“Madness” is a new limited series on Netflix that bugs the hell out of me. I’ve come to lack the patience for series (what’s the plural of ‘series’?) that start out without much of a premise and stretch it out interminably, like those innumerable Brit police-detective shows. (I make an exception for “Shetland,” though I miss the Jimmie Perez character.) The limited series, with maybe just eight episodes that have a more-or-less definitive ending, are easier to take.

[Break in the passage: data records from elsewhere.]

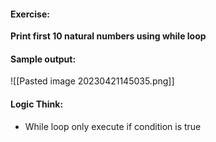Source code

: #### Exercise:
 **Print first 10 natural numbers using while loop**

#### Sample output:

![[Pasted image 20230421145035.png]]

#### Logic Think:
* While loop only execute if condition is true
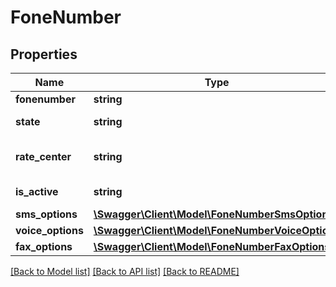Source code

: # FoneNumber

## Properties
Name | Type | Description | Notes
------------ | ------------- | ------------- | -------------
**fonenumber** | **string** | FoneNumber. | 
**state** | **string** | US State for fonenumber. | [optional] 
**rate_center** | **string** | Rate center for fonenumber. | [optional] 
**is_active** | **string** | Status of FoneNumber. | [optional] 
**sms_options** | [**\Swagger\Client\Model\FoneNumberSmsOptions**](FoneNumberSmsOptions.md) |  | [optional] 
**voice_options** | [**\Swagger\Client\Model\FoneNumberVoiceOptions**](FoneNumberVoiceOptions.md) |  | [optional] 
**fax_options** | [**\Swagger\Client\Model\FoneNumberFaxOptions**](FoneNumberFaxOptions.md) |  | [optional] 

[[Back to Model list]](../README.md#documentation-for-models) [[Back to API list]](../README.md#documentation-for-api-endpoints) [[Back to README]](../README.md)


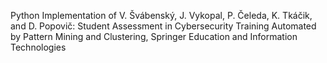 Python Implementation of V. Švábenský, J. Vykopal, P. Čeleda, K. Tkáčik, and D. Popovič: Student Assessment in Cybersecurity Training Automated by Pattern Mining and Clustering, Springer Education and Information Technologies
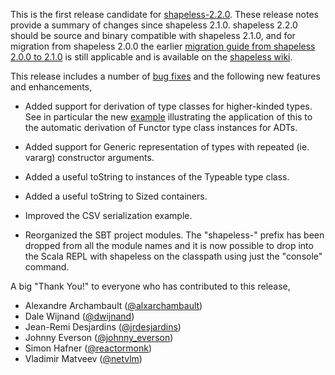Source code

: This is the first release candidate for [shapeless-2.2.0][shapeless]. 
These release notes provide a summary of changes since shapeless 2.1.0.
shapeless 2.2.0 should be source and binary compatible with shapeless
2.1.0, and for migration from shapeless 2.0.0 the earlier
[migration guide from shapeless 2.0.0 to 2.1.0][migration] is still
applicable and is available on the [shapeless wiki][wiki].

This release includes a number of [bug fixes][fixes] and the following
new features and enhancements,

* Added support for derivation of type classes for higher-kinded types.
  See in particular the new [example][functor] illustrating the
  application of this to the automatic derivation of Functor type class
  instances for ADTs.

* Added support for Generic representation of types with repeated
  (ie. vararg) constructor arguments.

* Added a useful toString to instances of the Typeable type class.

* Added a useful toString to Sized containers.

* Improved the CSV serialization example.

* Reorganized the SBT project modules.
  The "shapeless-" prefix has been dropped from all the module names
  and it is now possible to drop into the Scala REPL with shapeless
  on the classpath using just the "console" command.

A big "Thank You!" to everyone who has contributed to this release,

* Alexandre Archambault ([@alxarchambault](https://twitter.com/alxarchambault))
* Dale Wijnand ([@dwijnand](https://twitter.com/dwijnand))
* Jean-Remi Desjardins ([@jrdesjardins](https://twitter.com/jrdesjardins))
* Johnny Everson ([@johnny_everson](https://twitter.com/johnny_everson))
* Simon Hafner ([@reactormonk](https://twitter.com/reactormonk))
* Vladimir Matveev ([@netvlm](https://twitter.com/netvlm))

[shapeless]: https://github.com/milessabin/shapeless
[migration]: https://github.com/milessabin/shapeless/wiki/Migration-guide:-shapeless-2.0.0-to-2.1.0
[wiki]: https://github.com/milessabin/shapeless/wiki
[fixes]: https://github.com/milessabin/shapeless/issues?q=milestone%3Ashapeless-2.2.0+is%3Aclosed
[functor]: https://github.com/milessabin/shapeless/blob/master/examples/src/main/scala/shapeless/examples/functor.scala

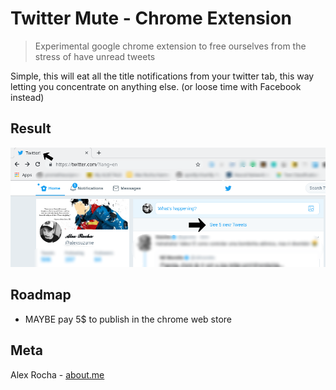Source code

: # Twitter Mute - Chrome Extension
> Experimental google chrome extension to free ourselves from the stress of have unread tweets

Simple, this will eat all the title notifications from
your twitter tab, this way letting you concentrate on
anything else. (or loose time with Facebook instead)

## Result

![demo](demo.png)

## Roadmap

* MAYBE pay 5$ to publish in the chrome web store

## Meta

Alex Rocha - [about.me](http://about.me/alex.rochas)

This one stars Colman Domingo, an actor I like. The acting is good but the story is wack. It portrays “Antifa” as an organized terrorist group that is deeply insane and heavily armed. The actual Antifa is nothing like that and never has been. For one thing, it is not organized so much as small, loose groupings of youths in a few places. For another, it — though there is hardly an “it” — has never been shown to have done more than break some windows or maybe — rarely — set a fire. (The most famous case of the latter in Minneapolis is thought to have been committed by a police provocateur.) The one case of someone who was armed and had a leftist coloration was ruthless hunted down and killed by Federal agents during the first Trump administration.

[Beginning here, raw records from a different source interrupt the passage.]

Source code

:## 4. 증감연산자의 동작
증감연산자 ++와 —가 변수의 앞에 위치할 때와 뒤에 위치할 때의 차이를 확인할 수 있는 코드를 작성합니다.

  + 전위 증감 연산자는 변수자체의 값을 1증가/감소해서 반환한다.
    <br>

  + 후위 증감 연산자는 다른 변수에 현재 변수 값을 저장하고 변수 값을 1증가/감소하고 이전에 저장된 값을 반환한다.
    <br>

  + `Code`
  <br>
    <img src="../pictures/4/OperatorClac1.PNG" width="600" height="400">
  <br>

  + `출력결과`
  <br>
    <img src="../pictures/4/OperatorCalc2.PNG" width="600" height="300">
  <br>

Behind the mayhem in “Madness” (the title doesn’t make much sense) is a murderous billionaire conspiracy led by an Elon Musk-like character motivated by climate change to promote renewable energy. His evil doers think they are saving the world. Again, not happening. Any such conspiracies are mounted on behalf of fossil fuel.

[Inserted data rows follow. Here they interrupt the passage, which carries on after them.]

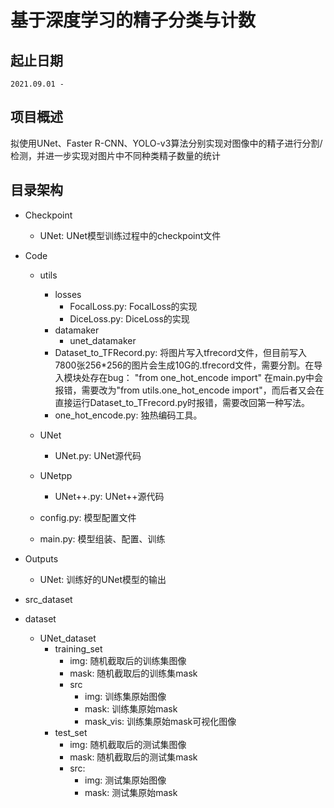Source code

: # 基于深度学习的精子分类与计数  

## 起止日期  
	2021.09.01 - 

## 项目概述  
拟使用UNet、Faster R-CNN、YOLO-v3算法分别实现对图像中的精子进行分割/检测，并进一步实现对图片中不同种类精子数量的统计

## 目录架构
- Checkpoint
    - UNet: UNet模型训练过程中的checkpoint文件
  
- Code  
    - utils  
    	- losses  
    	    - FocalLoss.py: FocalLoss的实现  
    	    - DiceLoss.py: DiceLoss的实现  
    	- datamaker  
    	    - unet_datamaker
    	- Dataset_to_TFRecord.py: 将图片写入tfrecord文件，但目前写入7800张256*256的图片会生成10G的.tfrecord文件，需要分割。在导入模块处存在bug： "from one_hot_encode import" 在main.py中会报错，需要改为"from utils.one_hot_encode import"，而后者又会在直接运行Dataset_to_TFrecord.py时报错，需要改回第一种写法。
    	- one\_hot_encode.py: 独热编码工具。
    - UNet
    	- UNet.py: UNet源代码
    - UNetpp

    	- UNet++.py: UNet++源代码  
    - config.py: 模型配置文件  
    - main.py: 模型组装、配置、训练
  
- Outputs
    - UNet: 训练好的UNet模型的输出
  
- src_dataset  

- dataset  
    - UNet_dataset  
    	- training_set  
    	    - img: 随机截取后的训练集图像  
    	    - mask: 随机截取后的训练集mask  
    	    - src  
    	        - img: 训练集原始图像  
    	        - mask: 训练集原始mask  
    	        - mask_vis: 训练集原始mask可视化图像  
    	- test_set  
    	    - img: 随机截取后的测试集图像  
    	    - mask: 随机截取后的测试集mask  
    	    - src:
    	        - img: 测试集原始图像  
    	        - mask: 测试集原始mask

Then there is the wholly improbable multiracial, Antifa-like “gun commune” where transgender and non-white people are welcome. Underlying all this nonsense is the desire to shift the onus of neo-fascist terrorism from Right to Left: to gay hippies.
I was thinking that my favorite MAGA television writer Taylor Sheridan was behind this treacle, but apparently not. Notwithstanding the plot absurdities, the series is still absorbing. It’s kind of a redo of “The Fugitive,” but with black and Puerto Rican folks. In that regard, for someone wanted by the various law enforcement agencies, the Domingo seems to get around a lot without being gunned down by the Philadelphia Police Department, that well-known paragon of righteous “protect and serve” practice.
Jimmy Perez! Where are you when we need you?!?!
Had a visit from Marc Grobman yesterday, he says hello.